[The problem]: Filter these entries so that only lines with the word "additional" remain.

[Given data]:
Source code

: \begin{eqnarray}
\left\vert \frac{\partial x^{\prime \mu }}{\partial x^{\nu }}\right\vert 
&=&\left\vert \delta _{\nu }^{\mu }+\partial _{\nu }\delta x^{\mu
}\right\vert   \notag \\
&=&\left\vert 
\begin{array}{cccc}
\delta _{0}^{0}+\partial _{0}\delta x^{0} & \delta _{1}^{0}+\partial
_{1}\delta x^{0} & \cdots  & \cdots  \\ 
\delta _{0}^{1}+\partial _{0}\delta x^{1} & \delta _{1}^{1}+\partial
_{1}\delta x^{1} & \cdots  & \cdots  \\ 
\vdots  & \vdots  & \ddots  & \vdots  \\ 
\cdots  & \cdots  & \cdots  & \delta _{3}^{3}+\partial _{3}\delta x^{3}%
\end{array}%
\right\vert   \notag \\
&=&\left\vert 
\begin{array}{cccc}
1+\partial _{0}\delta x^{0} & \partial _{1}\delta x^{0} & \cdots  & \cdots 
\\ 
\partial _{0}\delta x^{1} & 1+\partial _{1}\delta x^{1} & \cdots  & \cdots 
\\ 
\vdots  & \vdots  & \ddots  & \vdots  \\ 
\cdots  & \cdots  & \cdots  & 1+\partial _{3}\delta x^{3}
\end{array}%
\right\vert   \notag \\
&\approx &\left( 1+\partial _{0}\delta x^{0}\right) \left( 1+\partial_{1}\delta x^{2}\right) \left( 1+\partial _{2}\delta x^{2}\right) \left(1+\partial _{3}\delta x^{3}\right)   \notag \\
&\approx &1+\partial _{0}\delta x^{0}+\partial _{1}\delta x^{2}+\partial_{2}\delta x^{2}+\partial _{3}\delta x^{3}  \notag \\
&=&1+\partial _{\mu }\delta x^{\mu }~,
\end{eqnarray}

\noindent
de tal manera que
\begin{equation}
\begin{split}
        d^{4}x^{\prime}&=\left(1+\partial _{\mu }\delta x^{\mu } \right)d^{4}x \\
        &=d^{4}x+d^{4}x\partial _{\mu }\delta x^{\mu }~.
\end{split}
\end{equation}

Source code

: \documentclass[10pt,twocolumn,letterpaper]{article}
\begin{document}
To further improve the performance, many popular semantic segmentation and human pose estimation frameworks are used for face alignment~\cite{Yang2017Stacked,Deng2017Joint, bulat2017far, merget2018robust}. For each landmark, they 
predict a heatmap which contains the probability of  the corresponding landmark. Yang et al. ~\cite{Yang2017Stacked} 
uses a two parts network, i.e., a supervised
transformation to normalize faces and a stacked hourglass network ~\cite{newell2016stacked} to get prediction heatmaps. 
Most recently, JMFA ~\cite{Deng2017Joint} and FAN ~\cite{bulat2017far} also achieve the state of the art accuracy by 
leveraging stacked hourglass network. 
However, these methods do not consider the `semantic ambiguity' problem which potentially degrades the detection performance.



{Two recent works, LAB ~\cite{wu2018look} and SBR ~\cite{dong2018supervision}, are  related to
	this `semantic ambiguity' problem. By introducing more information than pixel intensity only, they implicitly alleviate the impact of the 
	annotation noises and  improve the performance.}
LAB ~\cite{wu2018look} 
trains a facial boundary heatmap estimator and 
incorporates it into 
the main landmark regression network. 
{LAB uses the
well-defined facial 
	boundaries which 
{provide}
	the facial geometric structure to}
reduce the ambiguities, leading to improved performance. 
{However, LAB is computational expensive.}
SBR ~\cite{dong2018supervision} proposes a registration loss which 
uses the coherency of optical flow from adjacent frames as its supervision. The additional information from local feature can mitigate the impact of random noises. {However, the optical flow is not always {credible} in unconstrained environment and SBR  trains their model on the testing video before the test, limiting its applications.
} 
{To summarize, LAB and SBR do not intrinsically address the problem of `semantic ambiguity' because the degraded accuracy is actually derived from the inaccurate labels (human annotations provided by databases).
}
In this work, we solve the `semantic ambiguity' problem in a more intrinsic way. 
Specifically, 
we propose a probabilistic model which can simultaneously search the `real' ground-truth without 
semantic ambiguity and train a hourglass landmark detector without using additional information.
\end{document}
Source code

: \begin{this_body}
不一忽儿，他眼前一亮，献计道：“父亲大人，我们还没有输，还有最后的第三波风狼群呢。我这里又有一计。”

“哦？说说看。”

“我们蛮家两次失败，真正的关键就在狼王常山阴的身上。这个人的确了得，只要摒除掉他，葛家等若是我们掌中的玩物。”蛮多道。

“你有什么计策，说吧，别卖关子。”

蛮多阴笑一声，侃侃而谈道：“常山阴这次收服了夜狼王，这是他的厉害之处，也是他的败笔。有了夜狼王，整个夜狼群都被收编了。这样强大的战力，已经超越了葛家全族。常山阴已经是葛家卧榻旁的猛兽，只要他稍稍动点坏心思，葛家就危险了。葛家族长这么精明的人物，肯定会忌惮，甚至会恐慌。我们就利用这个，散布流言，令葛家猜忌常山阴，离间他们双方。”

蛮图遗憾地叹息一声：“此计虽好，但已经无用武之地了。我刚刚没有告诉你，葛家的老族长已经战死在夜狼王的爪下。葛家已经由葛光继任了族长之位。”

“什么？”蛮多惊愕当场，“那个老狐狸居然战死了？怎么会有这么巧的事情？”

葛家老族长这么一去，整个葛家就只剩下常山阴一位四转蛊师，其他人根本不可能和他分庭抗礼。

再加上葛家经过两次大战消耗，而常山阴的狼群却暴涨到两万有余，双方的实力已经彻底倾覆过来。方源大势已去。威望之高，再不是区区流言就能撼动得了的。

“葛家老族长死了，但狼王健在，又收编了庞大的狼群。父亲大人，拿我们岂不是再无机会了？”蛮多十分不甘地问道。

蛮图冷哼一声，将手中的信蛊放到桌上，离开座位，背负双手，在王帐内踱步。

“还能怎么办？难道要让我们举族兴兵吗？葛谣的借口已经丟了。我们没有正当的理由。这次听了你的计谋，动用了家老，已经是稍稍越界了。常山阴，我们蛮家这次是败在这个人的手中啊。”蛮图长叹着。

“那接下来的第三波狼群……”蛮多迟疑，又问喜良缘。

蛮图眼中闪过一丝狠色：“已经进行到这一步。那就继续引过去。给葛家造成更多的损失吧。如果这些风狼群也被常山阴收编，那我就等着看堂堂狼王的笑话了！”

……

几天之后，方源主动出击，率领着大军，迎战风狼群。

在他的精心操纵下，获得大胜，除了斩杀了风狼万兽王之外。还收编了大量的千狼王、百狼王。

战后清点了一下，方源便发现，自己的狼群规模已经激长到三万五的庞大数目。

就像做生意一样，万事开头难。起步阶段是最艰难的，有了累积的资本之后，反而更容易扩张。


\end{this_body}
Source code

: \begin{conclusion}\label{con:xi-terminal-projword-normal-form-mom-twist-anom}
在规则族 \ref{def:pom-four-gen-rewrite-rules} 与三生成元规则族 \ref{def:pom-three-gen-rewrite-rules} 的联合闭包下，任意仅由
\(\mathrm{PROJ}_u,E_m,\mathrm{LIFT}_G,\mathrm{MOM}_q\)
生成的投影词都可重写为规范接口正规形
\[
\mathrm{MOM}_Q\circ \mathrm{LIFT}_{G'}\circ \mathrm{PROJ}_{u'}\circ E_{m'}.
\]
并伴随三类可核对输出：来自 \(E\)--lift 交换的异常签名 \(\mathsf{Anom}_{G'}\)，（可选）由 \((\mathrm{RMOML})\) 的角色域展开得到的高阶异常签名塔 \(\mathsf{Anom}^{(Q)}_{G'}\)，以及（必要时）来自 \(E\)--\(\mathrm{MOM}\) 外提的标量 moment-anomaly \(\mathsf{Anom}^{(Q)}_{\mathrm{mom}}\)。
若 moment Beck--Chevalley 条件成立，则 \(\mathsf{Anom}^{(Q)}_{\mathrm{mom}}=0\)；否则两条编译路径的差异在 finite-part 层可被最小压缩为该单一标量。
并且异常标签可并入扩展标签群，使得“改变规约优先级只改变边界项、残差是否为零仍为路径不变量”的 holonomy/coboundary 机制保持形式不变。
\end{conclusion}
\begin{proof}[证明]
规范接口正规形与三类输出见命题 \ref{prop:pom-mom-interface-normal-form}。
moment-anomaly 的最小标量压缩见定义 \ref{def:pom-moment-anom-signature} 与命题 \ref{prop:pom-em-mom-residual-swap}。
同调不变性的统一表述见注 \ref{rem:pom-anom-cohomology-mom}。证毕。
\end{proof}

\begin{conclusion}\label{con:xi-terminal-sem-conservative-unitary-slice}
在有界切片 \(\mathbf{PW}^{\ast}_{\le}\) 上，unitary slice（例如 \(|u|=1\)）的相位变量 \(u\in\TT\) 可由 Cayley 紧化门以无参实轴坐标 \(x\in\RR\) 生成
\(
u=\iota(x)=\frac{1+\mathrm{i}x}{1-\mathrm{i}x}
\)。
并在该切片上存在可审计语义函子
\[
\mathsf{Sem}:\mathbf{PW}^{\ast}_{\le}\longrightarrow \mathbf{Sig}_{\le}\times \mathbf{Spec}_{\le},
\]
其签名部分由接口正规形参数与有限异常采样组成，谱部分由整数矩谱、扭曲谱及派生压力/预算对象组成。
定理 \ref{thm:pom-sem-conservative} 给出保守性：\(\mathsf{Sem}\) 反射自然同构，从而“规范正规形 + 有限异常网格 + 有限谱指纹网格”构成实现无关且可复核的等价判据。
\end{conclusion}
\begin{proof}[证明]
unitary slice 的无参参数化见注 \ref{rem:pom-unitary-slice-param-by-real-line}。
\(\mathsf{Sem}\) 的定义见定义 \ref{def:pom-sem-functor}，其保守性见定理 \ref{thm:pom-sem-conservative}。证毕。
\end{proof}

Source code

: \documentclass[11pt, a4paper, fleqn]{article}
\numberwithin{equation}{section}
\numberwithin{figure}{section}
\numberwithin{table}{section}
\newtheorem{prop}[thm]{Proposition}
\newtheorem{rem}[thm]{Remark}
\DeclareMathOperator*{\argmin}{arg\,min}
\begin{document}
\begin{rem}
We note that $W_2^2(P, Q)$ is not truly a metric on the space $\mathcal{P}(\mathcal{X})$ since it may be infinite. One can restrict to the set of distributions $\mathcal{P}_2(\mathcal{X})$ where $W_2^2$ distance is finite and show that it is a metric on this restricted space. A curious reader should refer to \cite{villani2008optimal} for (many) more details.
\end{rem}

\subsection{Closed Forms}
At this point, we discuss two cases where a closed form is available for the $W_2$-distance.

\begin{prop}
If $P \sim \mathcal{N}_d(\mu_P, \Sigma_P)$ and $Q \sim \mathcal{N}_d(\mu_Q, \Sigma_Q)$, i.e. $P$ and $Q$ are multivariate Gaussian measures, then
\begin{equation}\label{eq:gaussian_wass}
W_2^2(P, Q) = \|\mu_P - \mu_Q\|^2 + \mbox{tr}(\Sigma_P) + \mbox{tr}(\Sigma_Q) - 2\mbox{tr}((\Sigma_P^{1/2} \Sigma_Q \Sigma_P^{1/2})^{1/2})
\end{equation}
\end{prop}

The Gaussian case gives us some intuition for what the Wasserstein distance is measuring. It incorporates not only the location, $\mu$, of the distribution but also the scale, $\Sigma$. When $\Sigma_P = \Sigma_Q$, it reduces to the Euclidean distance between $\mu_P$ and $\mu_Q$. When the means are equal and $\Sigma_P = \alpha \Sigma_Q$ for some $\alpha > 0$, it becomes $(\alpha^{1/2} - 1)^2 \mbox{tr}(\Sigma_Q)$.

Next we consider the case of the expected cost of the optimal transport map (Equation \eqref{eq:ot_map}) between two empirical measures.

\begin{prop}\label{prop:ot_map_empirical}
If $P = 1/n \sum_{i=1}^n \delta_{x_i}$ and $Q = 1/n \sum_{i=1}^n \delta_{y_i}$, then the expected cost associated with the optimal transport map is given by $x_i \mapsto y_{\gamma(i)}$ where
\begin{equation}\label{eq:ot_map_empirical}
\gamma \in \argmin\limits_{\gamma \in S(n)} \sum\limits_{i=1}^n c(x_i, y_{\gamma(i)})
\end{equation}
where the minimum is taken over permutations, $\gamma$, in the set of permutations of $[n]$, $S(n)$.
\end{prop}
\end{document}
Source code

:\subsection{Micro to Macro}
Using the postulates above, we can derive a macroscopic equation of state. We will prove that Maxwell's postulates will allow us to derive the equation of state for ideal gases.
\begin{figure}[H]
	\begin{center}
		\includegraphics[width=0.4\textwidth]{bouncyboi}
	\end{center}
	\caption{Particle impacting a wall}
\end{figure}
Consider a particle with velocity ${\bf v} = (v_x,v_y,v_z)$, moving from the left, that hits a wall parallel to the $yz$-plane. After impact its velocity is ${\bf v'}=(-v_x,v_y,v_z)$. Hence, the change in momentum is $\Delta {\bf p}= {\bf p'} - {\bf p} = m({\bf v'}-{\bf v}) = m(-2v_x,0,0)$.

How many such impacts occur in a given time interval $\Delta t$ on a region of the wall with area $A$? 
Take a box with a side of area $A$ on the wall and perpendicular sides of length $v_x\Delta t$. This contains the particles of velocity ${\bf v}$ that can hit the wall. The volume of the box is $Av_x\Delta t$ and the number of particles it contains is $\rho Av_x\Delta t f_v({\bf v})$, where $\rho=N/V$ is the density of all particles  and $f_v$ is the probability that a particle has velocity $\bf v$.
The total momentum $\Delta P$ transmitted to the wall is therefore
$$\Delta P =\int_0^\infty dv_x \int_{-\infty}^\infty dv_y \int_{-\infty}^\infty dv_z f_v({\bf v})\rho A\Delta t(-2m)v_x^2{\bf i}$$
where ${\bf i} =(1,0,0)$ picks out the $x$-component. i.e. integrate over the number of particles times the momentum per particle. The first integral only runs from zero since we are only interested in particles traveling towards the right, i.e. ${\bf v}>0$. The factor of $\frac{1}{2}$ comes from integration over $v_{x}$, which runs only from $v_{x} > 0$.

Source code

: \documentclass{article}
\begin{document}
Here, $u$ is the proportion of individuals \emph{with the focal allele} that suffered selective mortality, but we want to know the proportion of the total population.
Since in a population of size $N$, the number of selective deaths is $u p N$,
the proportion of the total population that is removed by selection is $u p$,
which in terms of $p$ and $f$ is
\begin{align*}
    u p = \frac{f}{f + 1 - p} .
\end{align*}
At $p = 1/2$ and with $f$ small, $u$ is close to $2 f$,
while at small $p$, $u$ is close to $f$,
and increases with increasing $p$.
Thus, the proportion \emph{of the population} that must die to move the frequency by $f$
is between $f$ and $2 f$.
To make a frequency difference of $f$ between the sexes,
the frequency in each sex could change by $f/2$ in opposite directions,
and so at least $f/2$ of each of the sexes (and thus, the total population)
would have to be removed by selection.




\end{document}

[Answer space]:
uses the coherency of optical flow from adjacent frames as its supervision. The additional information from local feature can mitigate the impact of random noises. {However, the optical flow is not always {credible} in unconstrained environment and SBR  trains their model on the testing video before the test, limiting its applications.
semantic ambiguity and train a hourglass landmark detector without using additional information.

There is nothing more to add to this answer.